» **EXERCISE AIM**:
For the entries that follow, restate word for word the line containing "Yolo website : https://pjreddie.com/darknet/yolo/", the line containing "Prior detection systems", and every line that lies between them.

(Excerpts from a dataset)

--- --- ---

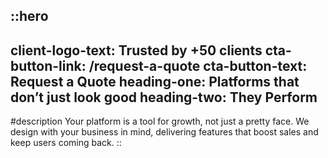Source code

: ::hero
---
client-logo-text: Trusted by +50 clients
cta-button-link: /request-a-quote
cta-button-text: Request a Quote
heading-one: Platforms that don’t just look good
heading-two: They Perform
---
#description
Your platform is a tool for growth, not just a pretty face. We design with your business in mind, delivering features that boost sales and keep users coming back.
::
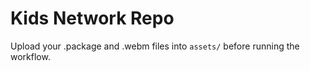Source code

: # Kids Network Repo

Upload your .package and .webm files into `assets/` before running the workflow.
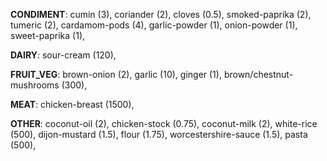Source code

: 
**CONDIMENT**:
cumin (3), 
coriander (2), 
cloves (0.5), 
smoked-paprika (2), 
tumeric (2), 
cardamom-pods (4), 
garlic-powder (1), 
onion-powder (1), 
sweet-paprika (1), 

**DAIRY**:
sour-cream (120), 

**FRUIT_VEG**:
brown-onion (2), 
garlic (10), 
ginger (1), 
brown/chestnut-mushrooms (300), 

**MEAT**:
chicken-breast (1500), 

**OTHER**:
coconut-oil (2), 
chicken-stock (0.75), 
coconut-milk (2), 
white-rice (500), 
dijon-mustard (1.5), 
flour (1.75), 
worcestershire-sauce (1.5), 
pasta (500), 
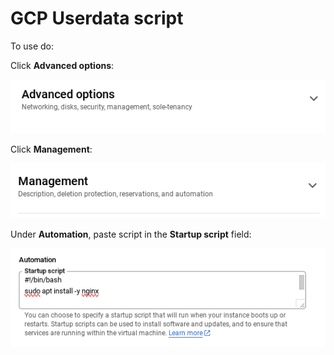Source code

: # GCP Userdata script

To use do:

Click **Advanced options**:

![Alt text](readme_files/image.png)

Click **Management**:

![Alt text](readme_files/image-1.png)

Under **Automation**, paste script in the **Startup script** field: 

![Alt text](readme_files/image-2.png)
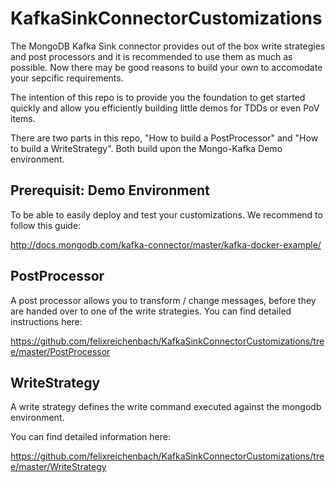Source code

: # KafkaSinkConnectorCustomizations

The MongoDB Kafka Sink connector provides out of the box write strategies and post processors and it is recommended to use them as much as possible. 
Now there may be good reasons to build your own to accomodate your sepcific requirements.

The intention of this repo is to provide you the foundation to get started quickly and allow you efficiently building little demos for TDDs or even PoV items.

There are two parts in this repo, "How to build a PostProcessor" and "How to build a WriteStrategy". Both build upon the Mongo-Kafka Demo environment.

## Prerequisit: Demo Environment
To be able to easily deploy and test your customizations. We recommend to follow this guide:

http://docs.mongodb.com/kafka-connector/master/kafka-docker-example/


## PostProcessor
A post processor allows you to transform / change messages, before they are handed over to one of the write strategies.
You can find detailed instructions here:

https://github.com/felixreichenbach/KafkaSinkConnectorCustomizations/tree/master/PostProcessor

## WriteStrategy
A write strategy defines the write command executed against the mongodb environment.

You can find detailed information here:

https://github.com/felixreichenbach/KafkaSinkConnectorCustomizations/tree/master/WriteStrategy
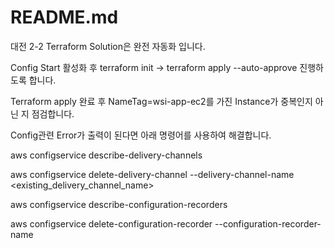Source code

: # README.md

대전 2-2 Terraform Solution은 완전 자동화 입니다.

Config Start 활성화 후 terraform init -> terraform apply --auto-approve 진행하도록 합니다.

Terraform apply 완료 후 NameTag=wsi-app-ec2를 가진 Instance가 중복인지 아닌 지 점검합니다.

Config관련 Error가 출력이 된다면 아래 명령어를 사용하여 해결합니다.

aws configservice describe-delivery-channels

aws configservice delete-delivery-channel --delivery-channel-name <existing_delivery_channel_name>

aws configservice describe-configuration-recorders

aws configservice delete-configuration-recorder --configuration-recorder-name <recorders name>
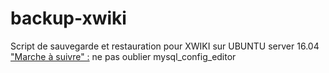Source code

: # backup-xwiki
Script de sauvegarde et restauration pour XWIKI sur UBUNTU server 16.04
["Marche à suivre" :](https//pierrotlemekcho.com/xwiki/bin/view/installation%20XWIKI/)
ne pas oublier  mysql_config_editor
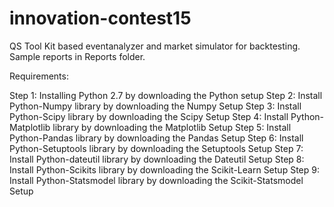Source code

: # innovation-contest15

QS Tool Kit based eventanalyzer and market simulator for backtesting. Sample reports in Reports folder.

Requirements:

Step 1: Installing Python 2.7 by downloading the Python setup
Step 2: Install Python-Numpy library by downloading the Numpy Setup
Step 3: Install Python-Scipy library by downloading the Scipy Setup
Step 4: Install Python-Matplotlib library by downloading the Matplotlib Setup
Step 5: Install Python-Pandas library by downloading the Pandas Setup
Step 6: Install Python-Setuptools library by downloading the Setuptools Setup
Step 7: Install Python-dateutil library by downloading the Dateutil Setup
Step 8: Install Python-Scikits library by downloading the Scikit-Learn Setup
Step 9: Install Python-Statsmodel library by downloading the Scikit-Statsmodel Setup
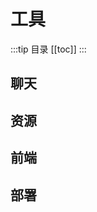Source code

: # 工具
:::tip 目录
[[toc]]
:::

## 聊天
<LinkCard title="Chatgpt" link="https://chat.openai.com/" desc="无需多言" />
<LinkCard title="Poe" link="https://poe.com/" desc="快捷使用的AI聊天" />

<div style="clear:both"></div>

## 资源
<LinkCard title="Scoop" link="https://scoop.sh/" desc="Windows包管理器" />
<LinkCard title="Iconfont图标库" link="https://www.iconfont.cn/" desc="阿里巴巴旗下的图标库" />
<LinkCard title="Heroicon图标库" link="https://heroicons.com/" desc="使用tailwind的简易svg图标库" />
<div style="clear:both"></div>

## 前端
<LinkCard title="V0" link="https://v0.dev/" desc="使用tailwindcss的网页生成工具" />
<LinkCard title="Figma" link="https://www.figma.com/" desc="原型设计" />
<LinkCard title="百度统计" link="https://tongji.baidu.com/" desc="百度推出的一站式智能数据分析与应用平台" />
<div style="clear:both"></div>

## 部署
<LinkCard title="Vercel" link="https://www.vercel.com" desc="静态资源和无服务器云计算部署平台" />


<div style="clear:both"></div>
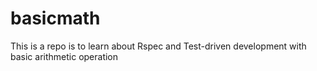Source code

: # basicmath
This is a repo is to learn about Rspec and Test-driven development with basic arithmetic operation
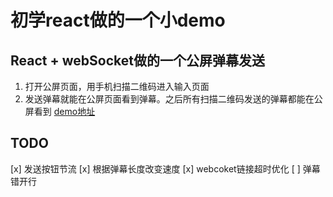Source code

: # 初学react做的一个小demo
## React + webSocket做的一个公屏弹幕发送
1.	打开公屏页面，用手机扫描二维码进入输入页面
2.	发送弹幕就能在公屏页面看到弹幕。之后所有扫描二维码发送的弹幕都能在公屏看到
[demo地址](http://lppwork.cn:8080/enter_and_room)

## TODO
[x] 发送按钮节流
[x] 根据弹幕长度改变速度
[x] webcoket链接超时优化
[ ] 弹幕错开行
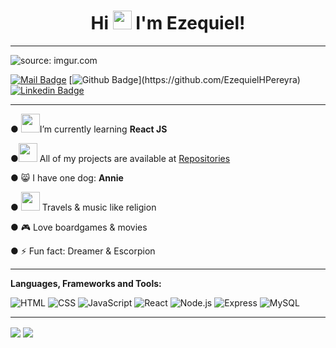 <h1 align="center">Hi <img src="https://media.giphy.com/media/hvRJCLFzcasrR4ia7z/giphy.gif" width="30px"> I'm Ezequiel!</h1>
<hr>
<img src="https://i.imgur.com/HXRPYL7.jpg" title="source: imgur.com" />
<br>

[![Mail Badge](https://img.shields.io/badge/-Ezepereyra-c0392b?style=flat&labelColor=c0392b&logo=gmail&logoColor=white)](mailto:ezetalar3@gmail.com)
[![Github Badge](https://img.shields.io/badge/-EzePereyra-rgb(36,%2041,%2046)?style=flat&labelColor=rgb(36,%2041,%2046)&logo=github&logoColor=white)](https://github.com/EzequielHPereyra)
[![Linkedin Badge](https://img.shields.io/badge/-Ezequiel-0e76a8?style=flat&labelColor=0e76a8&logo=linkedin&logoColor=white)](https://www.linkedin.com/in/ezehpereyra/)

<hr>

<p>● <img src="https://media1.giphy.com/media/VDdh2wgmzsXAc7FCd7/giphy.gif?cid=ecf05e47b7wjtfxqyvdp0ln1c4orrthqelw8y8epv87vyt0o&rid=giphy.gif&ct=s" width="30px">I’m currently learning <b>React JS</b>
<p>●<img src="https://media4.giphy.com/media/dYwbW1wJp84guprgoI/giphy.gif?cid=ecf05e47dlveapzko4suywkfyq2ingrewjoxkzpo1fxayt3y&rid=giphy.gif&ct=s" width="30px">  All of my projects are available at <a href="https://github.com/EzequielHPereyra?tab=repositories" target="_blank">Repositories</a></p>
<p >● 😸 I have one dog: <b> Annie </b></p>
<p >● <img src="https://media2.giphy.com/media/KXw1FeMAif9IDFMsqV/200w.webp?cid=ecf05e47ulnphxuyd0af57uhm0vrx54qzniurhdjwad1o6xa&rid=200w.webp&ct=s" width="30px"> Travels & music like religion</p>
<p >● 🎮 Love boardgames & movies</b></p>
<p >● ⚡ Fun fact: Dreamer & Escorpion </p>

<hr>

**Languages, Frameworks and Tools:**  &nbsp;

![HTML](https://img.shields.io/badge/-HTML-E34F26?style=for-the-badge&logo=html5&logoColor=fafafa)
![CSS](https://img.shields.io/badge/-CSS-1572B6?style=for-the-badge&logo=css3&logoColor=fafafa)
![JavaScript](https://img.shields.io/badge/-JavaScript-F7DF1E?style=for-the-badge&logo=javascript&logoColor=333)
![React](https://img.shields.io/badge/-React-61DAFB?style=for-the-badge&logo=react&logoColor=333)
![Node.js](https://img.shields.io/badge/-Node.js-339933?style=for-the-badge&logo=node.js&logoColor=FAFAFA)
![Express](https://img.shields.io/badge/-Express-FAFAFA?style=for-the-badge&logo=express&logoColor=333)
![MySQL](https://img.shields.io/badge/-MYSQL-00618b?style=for-the-badge&logo=mysql&logoColor=fafafa)

<hr>

<p>
    <img align="center" src="https://github-readme-stats.vercel.app/api?username=EzequielHPereyra&hide=contribs,prs&theme=tokyonight&show_icons=true"/>
    <img align="center" src="https://github-readme-stats.vercel.app/api/top-langs/?username=EzequielHPereyra&layout=compact&theme=tokyonight"/>
</p>
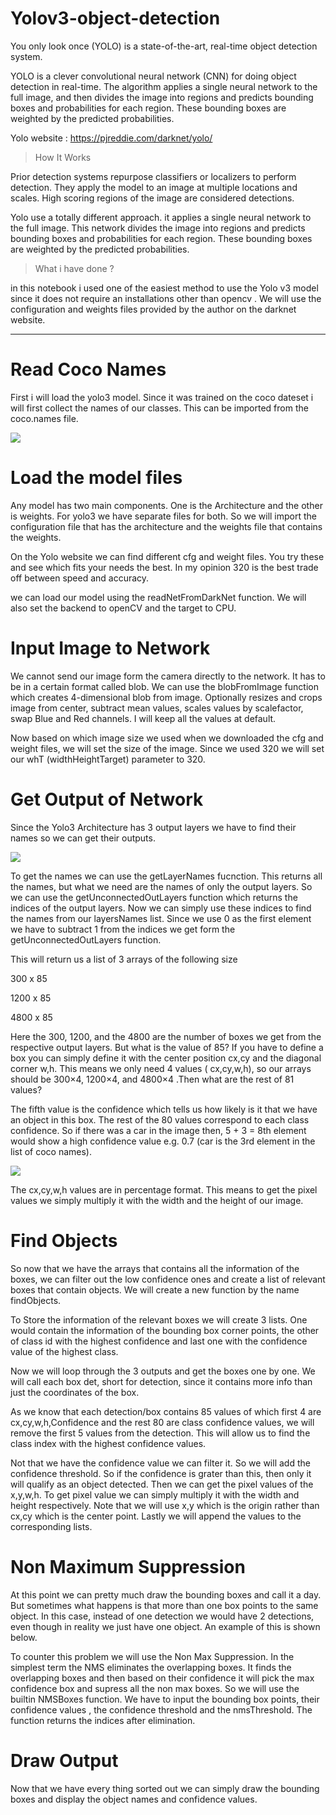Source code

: # Yolov3-object-detection
You only look once (YOLO) is a state-of-the-art, real-time object detection system.

YOLO is a clever convolutional neural network (CNN) for doing object detection in real-time. The algorithm applies a single neural network to the full image, and then divides the image into regions and predicts bounding boxes and probabilities for each region. These bounding boxes are weighted by the predicted probabilities.

Yolo website : https://pjreddie.com/darknet/yolo/

>How It Works

Prior detection systems repurpose classifiers or localizers to perform detection. They apply the model to an image at multiple locations and scales. High scoring regions of the image are considered detections.

Yolo use a totally different approach. it applies a single neural network to the full image. This network divides the image into regions and predicts bounding boxes and probabilities for each region. These bounding boxes are weighted by the predicted probabilities.

>What i have done ?

in this notebook i used one of the easiest method to use the Yolo v3 model since it does not require an installations other than opencv . We will use the configuration and weights files provided by the author on the darknet website.

______________________________________________________________________________________________________________________________________________________________________________
# Read Coco Names

First i will load the yolo3 model. Since it was trained on the coco dateset i will first collect the names of our classes. This can be imported from the coco.names file.  

![](https://raw.githubusercontent.com/zackq88/Yolov3-object-detection/master/Capture.PNG)

# Load the model files

Any model has two main components. One is the Architecture and the other is weights. For yolo3 we have separate files for both. So we will import the configuration file that has the architecture and the weights file that contains the weights.

On the Yolo website we can find different cfg and weight files. You try these and see which fits your needs the best. In my opinion 320 is the best trade off between speed and accuracy.

we can load our model using the readNetFromDarkNet function. We will also set the backend to openCV and the target to CPU.

# Input Image to Network

We cannot send our image form the camera directly to the network. It has to be in a certain format called blob. We can use the blobFromImage function which creates 4-dimensional blob from image. Optionally resizes and crops image from center, subtract mean values, scales values by scalefactor, swap Blue and Red channels. I will keep all the values at default.

Now based on which image size we used when we downloaded the cfg and weight files, we will set the size of the image. Since we used 320 we will set our whT (widthHeightTarget) parameter to 320.

# Get Output of Network
Since the Yolo3 Architecture has 3 output layers we have to find their names so we can get their outputs.

![](https://raw.githubusercontent.com/zackq88/Yolov3-object-detection/master/yolo%203%20structure.jpg)

To get the names we can use the getLayerNames fucnction. This returns all the names, but what we need are the names of only the output layers. So we can use the getUnconnectedOutLayers function which returns the indices of the output layers. Now we can simply use these indices to find the names from our layersNames list. Since we use 0 as the first element we have to subtract 1 from the indices we get form the getUnconnectedOutLayers function.

This will return us a list of 3 arrays of the following size

300 x 85

1200 x 85

4800 x 85

Here the 300, 1200, and the 4800 are the number of boxes we get from the respective output layers. But what is the value of 85? If you have to define a box you can simply define it with the center position cx,cy and the diagonal corner w,h. This means we only need 4 values ( cx,cy,w,h), so our arrays should be 300×4, 1200×4, and 4800×4 .Then what are the rest of 81 values?

The fifth value is the confidence which tells us how likely is it that we have an object in this box. The rest of the 80 values correspond to each class confidence. So if there was a car in the image then, 5 + 3 = 8th element would show a high confidence value e.g. 0.7 (car is the 3rd element in the list of coco names).


![](https://raw.githubusercontent.com/zackq88/Yolov3-object-detection/master/outputs.PNG)



The cx,cy,w,h values are in percentage format. This means to get the pixel values we simply multiply it with the width and the height of our image.

# Find Objects

So now that we have the arrays that contains all the information of the boxes, we can filter out the low confidence ones and create a list of relevant boxes that contain objects. We will create a new function by the name findObjects.

To Store the information of the relevant boxes we will create 3 lists. One would contain the information of the bounding box corner points, the other of class id with the highest confidence and last one with the confidence value of the highest class.

Now we will loop through the 3 outputs and get the boxes one by one. We will call each box det, short for detection, since it contains more info than just the coordinates of the box.

As we know that each detection/box contains 85 values of which first 4 are cx,cy,w,h,Confidence and the rest 80 are class confidence values, we will remove the first 5 values from the detection. This will allow us to find the class index with the highest confidence values.

Not that we have the confidence value we can filter it. So we will add the confidence threshold. So if the confidence is grater than this, then only it will qualify as an object detected. Then we can get the pixel values of the x,y,w,h. To get pixel value we can simply multiply it with the width and height respectively. Note that we will use x,y which is the origin rather than cx,cy which is the center point. Lastly we will append the values to the corresponding lists.

# Non Maximum Suppression

At this point we can pretty much draw the bounding boxes and call it a day. But sometimes what happens is that more than one box points to the same object. In this case, instead of one detection we would have 2 detections, even though in reality we just have one object. An example of this is shown below.

To counter this problem we will use the Non Max Suppression. In the simplest term the NMS eliminates the overlapping boxes. It finds the overlapping boxes and then based on their confidence it will pick the max confidence box and supress all the non max boxes. So we will use the builtin NMSBoxes function. We have to input the bounding box points, their confidence values , the confidence threshold and the nmsThreshold. The function returns the indices after elimination.

# Draw Output
Now that we have every thing sorted out we can simply draw the bounding boxes and display the object names and confidence values.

--- --- ---

» **SOLUTION TO THE EXERCISE**:
Yolo website : https://pjreddie.com/darknet/yolo/

>How It Works

Prior detection systems repurpose classifiers or localizers to perform detection. They apply the model to an image at multiple locations and scales. High scoring regions of the image are considered detections.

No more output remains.